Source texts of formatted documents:
· · ·
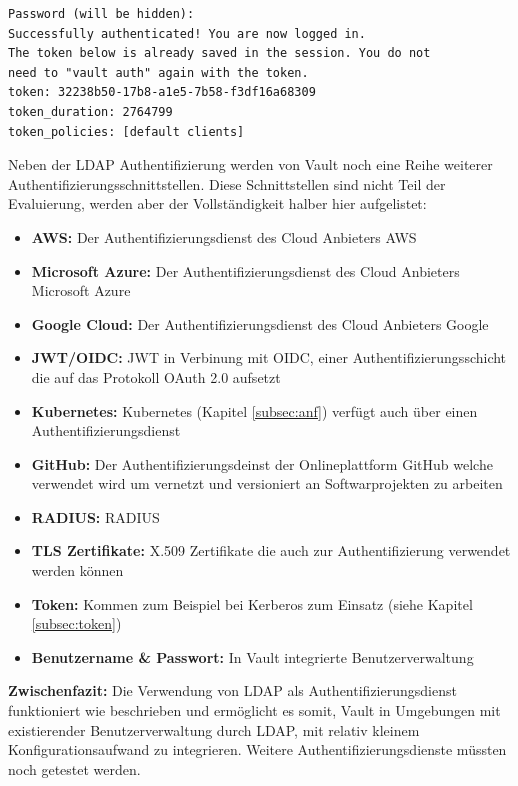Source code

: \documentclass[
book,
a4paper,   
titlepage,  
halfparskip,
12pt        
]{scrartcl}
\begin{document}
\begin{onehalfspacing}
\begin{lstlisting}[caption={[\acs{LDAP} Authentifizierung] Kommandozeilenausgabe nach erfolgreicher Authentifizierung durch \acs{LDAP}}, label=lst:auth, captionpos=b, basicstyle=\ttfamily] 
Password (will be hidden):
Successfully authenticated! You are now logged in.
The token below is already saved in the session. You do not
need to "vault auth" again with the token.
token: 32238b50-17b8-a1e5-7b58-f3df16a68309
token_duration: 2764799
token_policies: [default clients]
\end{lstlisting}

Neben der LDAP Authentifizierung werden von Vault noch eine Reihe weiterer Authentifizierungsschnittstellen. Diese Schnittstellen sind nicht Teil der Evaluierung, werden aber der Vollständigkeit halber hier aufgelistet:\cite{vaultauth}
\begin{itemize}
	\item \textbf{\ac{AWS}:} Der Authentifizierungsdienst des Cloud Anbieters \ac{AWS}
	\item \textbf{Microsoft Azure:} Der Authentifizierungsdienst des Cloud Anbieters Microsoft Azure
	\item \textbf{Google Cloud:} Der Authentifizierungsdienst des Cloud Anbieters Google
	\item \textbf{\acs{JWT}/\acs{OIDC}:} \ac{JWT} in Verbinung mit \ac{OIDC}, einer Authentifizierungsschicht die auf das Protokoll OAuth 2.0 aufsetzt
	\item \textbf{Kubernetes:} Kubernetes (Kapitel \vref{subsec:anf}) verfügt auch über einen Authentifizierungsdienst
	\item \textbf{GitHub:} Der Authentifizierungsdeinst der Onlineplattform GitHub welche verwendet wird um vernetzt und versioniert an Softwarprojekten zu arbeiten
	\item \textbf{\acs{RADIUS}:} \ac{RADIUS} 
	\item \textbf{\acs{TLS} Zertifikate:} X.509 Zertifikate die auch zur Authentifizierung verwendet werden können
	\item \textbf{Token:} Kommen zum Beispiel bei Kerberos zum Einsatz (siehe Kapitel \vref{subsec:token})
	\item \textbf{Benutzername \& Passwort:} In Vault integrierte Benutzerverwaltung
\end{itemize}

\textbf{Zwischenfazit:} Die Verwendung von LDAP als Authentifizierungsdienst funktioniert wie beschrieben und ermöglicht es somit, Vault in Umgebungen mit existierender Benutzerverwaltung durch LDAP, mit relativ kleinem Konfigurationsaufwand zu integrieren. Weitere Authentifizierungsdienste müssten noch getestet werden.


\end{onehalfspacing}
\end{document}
· · ·
-- EXERCISE --
Output, exactly and with nothing else, the lines from the line containing "Password (will be" to the end of the entries.

-- ANSWER SPACE --
Password (will be hidden):
Successfully authenticated! You are now logged in.
The token below is already saved in the session. You do not
need to "vault auth" again with the token.
token: 32238b50-17b8-a1e5-7b58-f3df16a68309
token_duration: 2764799
token_policies: [default clients]
\end{lstlisting}

Neben der LDAP Authentifizierung werden von Vault noch eine Reihe weiterer Authentifizierungsschnittstellen. Diese Schnittstellen sind nicht Teil der Evaluierung, werden aber der Vollständigkeit halber hier aufgelistet:\cite{vaultauth}
\begin{itemize}
	\item \textbf{\ac{AWS}:} Der Authentifizierungsdienst des Cloud Anbieters \ac{AWS}
	\item \textbf{Microsoft Azure:} Der Authentifizierungsdienst des Cloud Anbieters Microsoft Azure
	\item \textbf{Google Cloud:} Der Authentifizierungsdienst des Cloud Anbieters Google
	\item \textbf{\acs{JWT}/\acs{OIDC}:} \ac{JWT} in Verbinung mit \ac{OIDC}, einer Authentifizierungsschicht die auf das Protokoll OAuth 2.0 aufsetzt
	\item \textbf{Kubernetes:} Kubernetes (Kapitel \vref{subsec:anf}) verfügt auch über einen Authentifizierungsdienst
	\item \textbf{GitHub:} Der Authentifizierungsdeinst der Onlineplattform GitHub welche verwendet wird um vernetzt und versioniert an Softwarprojekten zu arbeiten
	\item \textbf{\acs{RADIUS}:} \ac{RADIUS} 
	\item \textbf{\acs{TLS} Zertifikate:} X.509 Zertifikate die auch zur Authentifizierung verwendet werden können
	\item \textbf{Token:} Kommen zum Beispiel bei Kerberos zum Einsatz (siehe Kapitel \vref{subsec:token})
	\item \textbf{Benutzername \& Passwort:} In Vault integrierte Benutzerverwaltung
\end{itemize}

\textbf{Zwischenfazit:} Die Verwendung von LDAP als Authentifizierungsdienst funktioniert wie beschrieben und ermöglicht es somit, Vault in Umgebungen mit existierender Benutzerverwaltung durch LDAP, mit relativ kleinem Konfigurationsaufwand zu integrieren. Weitere Authentifizierungsdienste müssten noch getestet werden.


\end{onehalfspacing}
\end{document}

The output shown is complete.